What you are asked to do:
Please retype the records below exactly as they appear, leaving out every picture.

START Dataset records

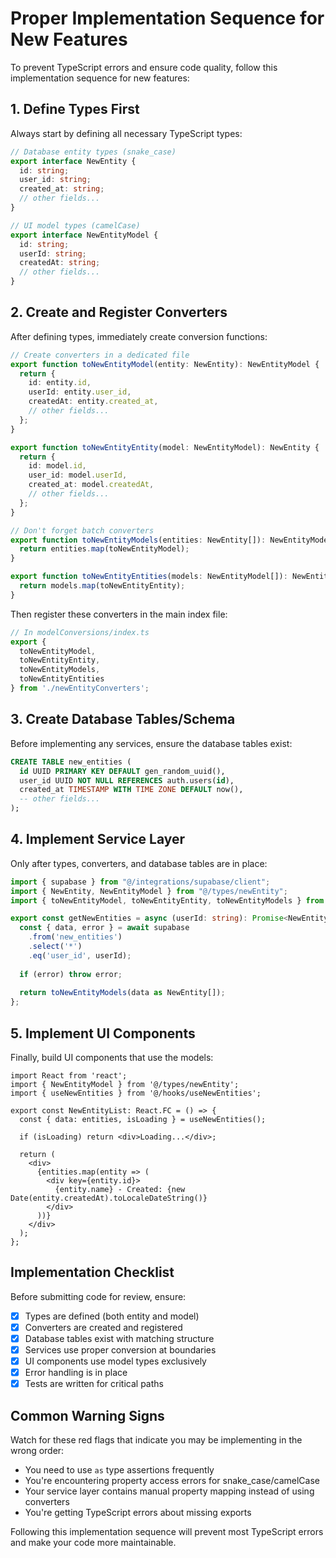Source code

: # Proper Implementation Sequence for New Features

To prevent TypeScript errors and ensure code quality, follow this implementation sequence for new features:

## 1. Define Types First

Always start by defining all necessary TypeScript types:

```typescript
// Database entity types (snake_case)
export interface NewEntity {
  id: string;
  user_id: string;
  created_at: string;
  // other fields...
}

// UI model types (camelCase)
export interface NewEntityModel {
  id: string;
  userId: string;
  createdAt: string;
  // other fields...
}
```

## 2. Create and Register Converters

After defining types, immediately create conversion functions:

```typescript
// Create converters in a dedicated file
export function toNewEntityModel(entity: NewEntity): NewEntityModel {
  return {
    id: entity.id,
    userId: entity.user_id,
    createdAt: entity.created_at,
    // other fields...
  };
}

export function toNewEntityEntity(model: NewEntityModel): NewEntity {
  return {
    id: model.id,
    user_id: model.userId,
    created_at: model.createdAt,
    // other fields...
  };
}

// Don't forget batch converters
export function toNewEntityModels(entities: NewEntity[]): NewEntityModel[] {
  return entities.map(toNewEntityModel);
}

export function toNewEntityEntities(models: NewEntityModel[]): NewEntity[] {
  return models.map(toNewEntityEntity);
}
```

Then register these converters in the main index file:

```typescript
// In modelConversions/index.ts
export {
  toNewEntityModel,
  toNewEntityEntity,
  toNewEntityModels,
  toNewEntityEntities
} from './newEntityConverters';
```

## 3. Create Database Tables/Schema

Before implementing any services, ensure the database tables exist:

```sql
CREATE TABLE new_entities (
  id UUID PRIMARY KEY DEFAULT gen_random_uuid(),
  user_id UUID NOT NULL REFERENCES auth.users(id),
  created_at TIMESTAMP WITH TIME ZONE DEFAULT now(),
  -- other fields...
);
```

## 4. Implement Service Layer

Only after types, converters, and database tables are in place:

```typescript
import { supabase } from "@/integrations/supabase/client";
import { NewEntity, NewEntityModel } from "@/types/newEntity";
import { toNewEntityModel, toNewEntityEntity, toNewEntityModels } from "@/utils/modelConversions";

export const getNewEntities = async (userId: string): Promise<NewEntityModel[]> => {
  const { data, error } = await supabase
    .from('new_entities')
    .select('*')
    .eq('user_id', userId);
  
  if (error) throw error;
  
  return toNewEntityModels(data as NewEntity[]);
};
```

## 5. Implement UI Components

Finally, build UI components that use the models:

```tsx
import React from 'react';
import { NewEntityModel } from '@/types/newEntity';
import { useNewEntities } from '@/hooks/useNewEntities';

export const NewEntityList: React.FC = () => {
  const { data: entities, isLoading } = useNewEntities();
  
  if (isLoading) return <div>Loading...</div>;
  
  return (
    <div>
      {entities.map(entity => (
        <div key={entity.id}>
          {entity.name} - Created: {new Date(entity.createdAt).toLocaleDateString()}
        </div>
      ))}
    </div>
  );
};
```

## Implementation Checklist

Before submitting code for review, ensure:

- [x] Types are defined (both entity and model)
- [x] Converters are created and registered
- [x] Database tables exist with matching structure
- [x] Services use proper conversion at boundaries
- [x] UI components use model types exclusively
- [x] Error handling is in place
- [x] Tests are written for critical paths

## Common Warning Signs

Watch for these red flags that indicate you may be implementing in the wrong order:

- You need to use `as` type assertions frequently
- You're encountering property access errors for snake_case/camelCase
- Your service layer contains manual property mapping instead of using converters
- You're getting TypeScript errors about missing exports

Following this implementation sequence will prevent most TypeScript errors and make your code more maintainable.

END Dataset records

Solution to this exercise:
Source code

: # Proper Implementation Sequence for New Features

To prevent TypeScript errors and ensure code quality, follow this implementation sequence for new features:

## 1. Define Types First

Always start by defining all necessary TypeScript types:

```typescript
// Database entity types (snake_case)
export interface NewEntity {
  id: string;
  user_id: string;
  created_at: string;
  // other fields...
}

// UI model types (camelCase)
export interface NewEntityModel {
  id: string;
  userId: string;
  createdAt: string;
  // other fields...
}
```

## 2. Create and Register Converters

After defining types, immediately create conversion functions:

```typescript
// Create converters in a dedicated file
export function toNewEntityModel(entity: NewEntity): NewEntityModel {
  return {
    id: entity.id,
    userId: entity.user_id,
    createdAt: entity.created_at,
    // other fields...
  };
}

export function toNewEntityEntity(model: NewEntityModel): NewEntity {
  return {
    id: model.id,
    user_id: model.userId,
    created_at: model.createdAt,
    // other fields...
  };
}

// Don't forget batch converters
export function toNewEntityModels(entities: NewEntity[]): NewEntityModel[] {
  return entities.map(toNewEntityModel);
}

export function toNewEntityEntities(models: NewEntityModel[]): NewEntity[] {
  return models.map(toNewEntityEntity);
}
```

Then register these converters in the main index file:

```typescript
// In modelConversions/index.ts
export {
  toNewEntityModel,
  toNewEntityEntity,
  toNewEntityModels,
  toNewEntityEntities
} from './newEntityConverters';
```

## 3. Create Database Tables/Schema

Before implementing any services, ensure the database tables exist:

```sql
CREATE TABLE new_entities (
  id UUID PRIMARY KEY DEFAULT gen_random_uuid(),
  user_id UUID NOT NULL REFERENCES auth.users(id),
  created_at TIMESTAMP WITH TIME ZONE DEFAULT now(),
  -- other fields...
);
```

## 4. Implement Service Layer

Only after types, converters, and database tables are in place:

```typescript
import { supabase } from "@/integrations/supabase/client";
import { NewEntity, NewEntityModel } from "@/types/newEntity";
import { toNewEntityModel, toNewEntityEntity, toNewEntityModels } from "@/utils/modelConversions";

export const getNewEntities = async (userId: string): Promise<NewEntityModel[]> => {
  const { data, error } = await supabase
    .from('new_entities')
    .select('*')
    .eq('user_id', userId);
  
  if (error) throw error;
  
  return toNewEntityModels(data as NewEntity[]);
};
```

## 5. Implement UI Components

Finally, build UI components that use the models:

```tsx
import React from 'react';
import { NewEntityModel } from '@/types/newEntity';
import { useNewEntities } from '@/hooks/useNewEntities';

export const NewEntityList: React.FC = () => {
  const { data: entities, isLoading } = useNewEntities();
  
  if (isLoading) return <div>Loading...</div>;
  
  return (
    <div>
      {entities.map(entity => (
        <div key={entity.id}>
          {entity.name} - Created: {new Date(entity.createdAt).toLocaleDateString()}
        </div>
      ))}
    </div>
  );
};
```

## Implementation Checklist

Before submitting code for review, ensure:

- [x] Types are defined (both entity and model)
- [x] Converters are created and registered
- [x] Database tables exist with matching structure
- [x] Services use proper conversion at boundaries
- [x] UI components use model types exclusively
- [x] Error handling is in place
- [x] Tests are written for critical paths

## Common Warning Signs

Watch for these red flags that indicate you may be implementing in the wrong order:

- You need to use `as` type assertions frequently
- You're encountering property access errors for snake_case/camelCase
- Your service layer contains manual property mapping instead of using converters
- You're getting TypeScript errors about missing exports

Following this implementation sequence will prevent most TypeScript errors and make your code more maintainable.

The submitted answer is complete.